Thereafter, the medium M is conveyed by the platen roller 10 in the opposite direction D2 to the discharge direction D1 from the position sandwiched by the pair of discharge rollers 41, 42, and printing is started. Therefore, the position of the conveyance start of the medium M in the reverse direction D2 is released when the medium M is conveyed in the discharge direction D1 at the time of the subsequent printing due to the slack portion Mb generated in the medium M at the time of the start of the printing by the conveyance in the reverse direction D2. At the position where the conveyance in the reverse direction D2 is started, the medium M is held between the pair of discharge rollers 41, 42 and at 2 positions between the platen roller 10 and the print head 20. Therefore, the medium M can receive an impact caused by the release of the slack portion Mb in the state of being held in this way. Therefore, since the slip caused by the impact applied to the medium M can be suppressed, the occurrence of printing defects such as shrinkage of printing (typing) on the long-strip-shaped medium M wound in a cylindrical shape can be suppressed.
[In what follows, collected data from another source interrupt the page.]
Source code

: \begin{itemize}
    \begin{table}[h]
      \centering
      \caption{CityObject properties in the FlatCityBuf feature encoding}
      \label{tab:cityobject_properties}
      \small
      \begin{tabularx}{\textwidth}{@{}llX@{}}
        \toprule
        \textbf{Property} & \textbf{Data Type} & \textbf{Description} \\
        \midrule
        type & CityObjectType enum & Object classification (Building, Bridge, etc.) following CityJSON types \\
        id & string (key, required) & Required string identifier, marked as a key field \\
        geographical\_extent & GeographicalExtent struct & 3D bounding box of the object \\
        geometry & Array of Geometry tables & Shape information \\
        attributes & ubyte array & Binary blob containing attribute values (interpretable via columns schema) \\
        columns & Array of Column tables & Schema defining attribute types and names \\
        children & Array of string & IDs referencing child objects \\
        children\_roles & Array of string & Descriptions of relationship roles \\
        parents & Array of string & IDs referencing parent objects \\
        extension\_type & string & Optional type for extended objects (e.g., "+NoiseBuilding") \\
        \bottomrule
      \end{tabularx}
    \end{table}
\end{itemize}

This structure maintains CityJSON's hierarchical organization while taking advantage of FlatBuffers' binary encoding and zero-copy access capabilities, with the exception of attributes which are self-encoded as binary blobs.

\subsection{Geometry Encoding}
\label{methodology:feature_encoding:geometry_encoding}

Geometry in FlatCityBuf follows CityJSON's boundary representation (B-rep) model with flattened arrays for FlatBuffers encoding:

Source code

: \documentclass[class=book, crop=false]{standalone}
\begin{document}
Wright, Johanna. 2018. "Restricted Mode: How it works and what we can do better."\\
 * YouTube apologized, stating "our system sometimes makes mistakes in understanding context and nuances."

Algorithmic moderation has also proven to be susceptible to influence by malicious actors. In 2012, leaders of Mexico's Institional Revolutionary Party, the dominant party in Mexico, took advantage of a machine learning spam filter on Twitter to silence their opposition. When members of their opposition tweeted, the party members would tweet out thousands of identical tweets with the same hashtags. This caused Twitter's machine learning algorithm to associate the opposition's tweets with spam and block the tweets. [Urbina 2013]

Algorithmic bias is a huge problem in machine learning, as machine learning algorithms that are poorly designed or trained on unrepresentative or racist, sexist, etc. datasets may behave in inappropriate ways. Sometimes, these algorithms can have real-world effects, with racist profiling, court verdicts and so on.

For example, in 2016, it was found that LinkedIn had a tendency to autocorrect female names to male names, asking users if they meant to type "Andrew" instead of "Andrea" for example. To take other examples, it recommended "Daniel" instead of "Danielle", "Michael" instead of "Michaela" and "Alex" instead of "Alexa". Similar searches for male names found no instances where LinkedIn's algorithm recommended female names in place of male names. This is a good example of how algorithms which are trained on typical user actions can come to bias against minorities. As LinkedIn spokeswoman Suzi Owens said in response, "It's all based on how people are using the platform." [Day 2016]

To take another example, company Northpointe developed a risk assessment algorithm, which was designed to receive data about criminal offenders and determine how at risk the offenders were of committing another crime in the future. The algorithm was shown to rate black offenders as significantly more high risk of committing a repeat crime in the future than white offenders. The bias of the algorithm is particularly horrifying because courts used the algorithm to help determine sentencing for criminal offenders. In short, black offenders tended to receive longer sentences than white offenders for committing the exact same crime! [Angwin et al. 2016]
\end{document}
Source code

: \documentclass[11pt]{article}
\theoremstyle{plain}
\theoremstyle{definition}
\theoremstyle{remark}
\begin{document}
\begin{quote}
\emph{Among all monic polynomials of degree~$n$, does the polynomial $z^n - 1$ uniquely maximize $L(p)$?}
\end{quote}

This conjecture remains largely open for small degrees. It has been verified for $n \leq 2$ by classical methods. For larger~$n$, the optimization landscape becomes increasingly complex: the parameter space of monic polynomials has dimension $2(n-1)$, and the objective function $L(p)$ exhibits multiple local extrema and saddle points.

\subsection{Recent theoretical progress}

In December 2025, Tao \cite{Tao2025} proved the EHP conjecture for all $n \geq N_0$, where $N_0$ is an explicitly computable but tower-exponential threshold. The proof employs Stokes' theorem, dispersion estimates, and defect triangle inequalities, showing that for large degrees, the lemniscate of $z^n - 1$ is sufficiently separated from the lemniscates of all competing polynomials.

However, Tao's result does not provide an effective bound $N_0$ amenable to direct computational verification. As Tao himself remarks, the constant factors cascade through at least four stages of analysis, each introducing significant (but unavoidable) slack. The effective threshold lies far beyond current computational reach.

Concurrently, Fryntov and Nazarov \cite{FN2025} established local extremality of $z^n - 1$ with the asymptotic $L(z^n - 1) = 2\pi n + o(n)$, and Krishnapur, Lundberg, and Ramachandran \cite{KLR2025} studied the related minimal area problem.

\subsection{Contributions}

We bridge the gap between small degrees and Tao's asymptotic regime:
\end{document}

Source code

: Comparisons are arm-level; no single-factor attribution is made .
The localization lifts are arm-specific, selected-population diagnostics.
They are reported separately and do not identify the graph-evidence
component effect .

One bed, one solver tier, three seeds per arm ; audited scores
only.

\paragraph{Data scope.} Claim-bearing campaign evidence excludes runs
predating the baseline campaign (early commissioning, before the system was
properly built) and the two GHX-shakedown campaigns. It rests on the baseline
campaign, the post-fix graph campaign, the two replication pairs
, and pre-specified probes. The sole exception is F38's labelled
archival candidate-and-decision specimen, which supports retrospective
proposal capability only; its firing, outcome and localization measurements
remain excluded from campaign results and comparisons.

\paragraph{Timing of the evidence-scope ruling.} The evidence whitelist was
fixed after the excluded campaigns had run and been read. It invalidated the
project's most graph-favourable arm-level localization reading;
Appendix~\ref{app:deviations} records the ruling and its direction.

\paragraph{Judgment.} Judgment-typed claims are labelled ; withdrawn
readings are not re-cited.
The present invention is not limited to the above embodiment, and the constituent elements may be modified and embodied. For example, various inventions can be formed by appropriate combinations of a plurality of constituent elements disclosed in the present embodiment. Thus, various modifications and applications of the present invention can be made without departing from the gist of the present invention.

Symbol description

1 Printing apparatus

10 Press roller

20 Print head

30 Cutters

41, 42 Discharge rollers

50 Roll shaft portion

60 Conveying driving part

71 Control part

72 Storage part

73 Interface part

D1 discharge direction

D2 reverse direction

M medium

Ma printing section

Mb slack.

Claims

1. A printing apparatus, comprising:

a pressing roller that conveys a medium wound in a cylindrical shape;

a print head disposed opposite to the platen roller, for printing on the medium;

A cutter that cuts out a printing portion printed by the print head from the medium;

A conveying driving part for driving the press roller;

A control unit for controlling the transport drive unit; and

A discharge section which clamps and conveys the printing section cut out by the cutter,

After the printing portion is cut out by the cutter, the control portion controls the conveyance driving portion to cause the platen roller to convey the medium in a discharge direction to a position where the medium is sandwiched by the discharge portion, and then causes the medium to stand by, and after receiving a start instruction of the next printing of the print head, the control portion controls the conveyance driving portion to cause the platen roller to convey the medium in a reverse direction opposite to the discharge direction,

The control section processes the conveyance of the medium in the reverse direction and the reception of the print data in parallel,

The slack portion generated in the medium at the start of printing due to the conveyance of the medium in the reverse direction is released at a position at which the conveyance of the medium in the reverse direction is started when the medium is conveyed in the discharge direction at the time of printing thereafter.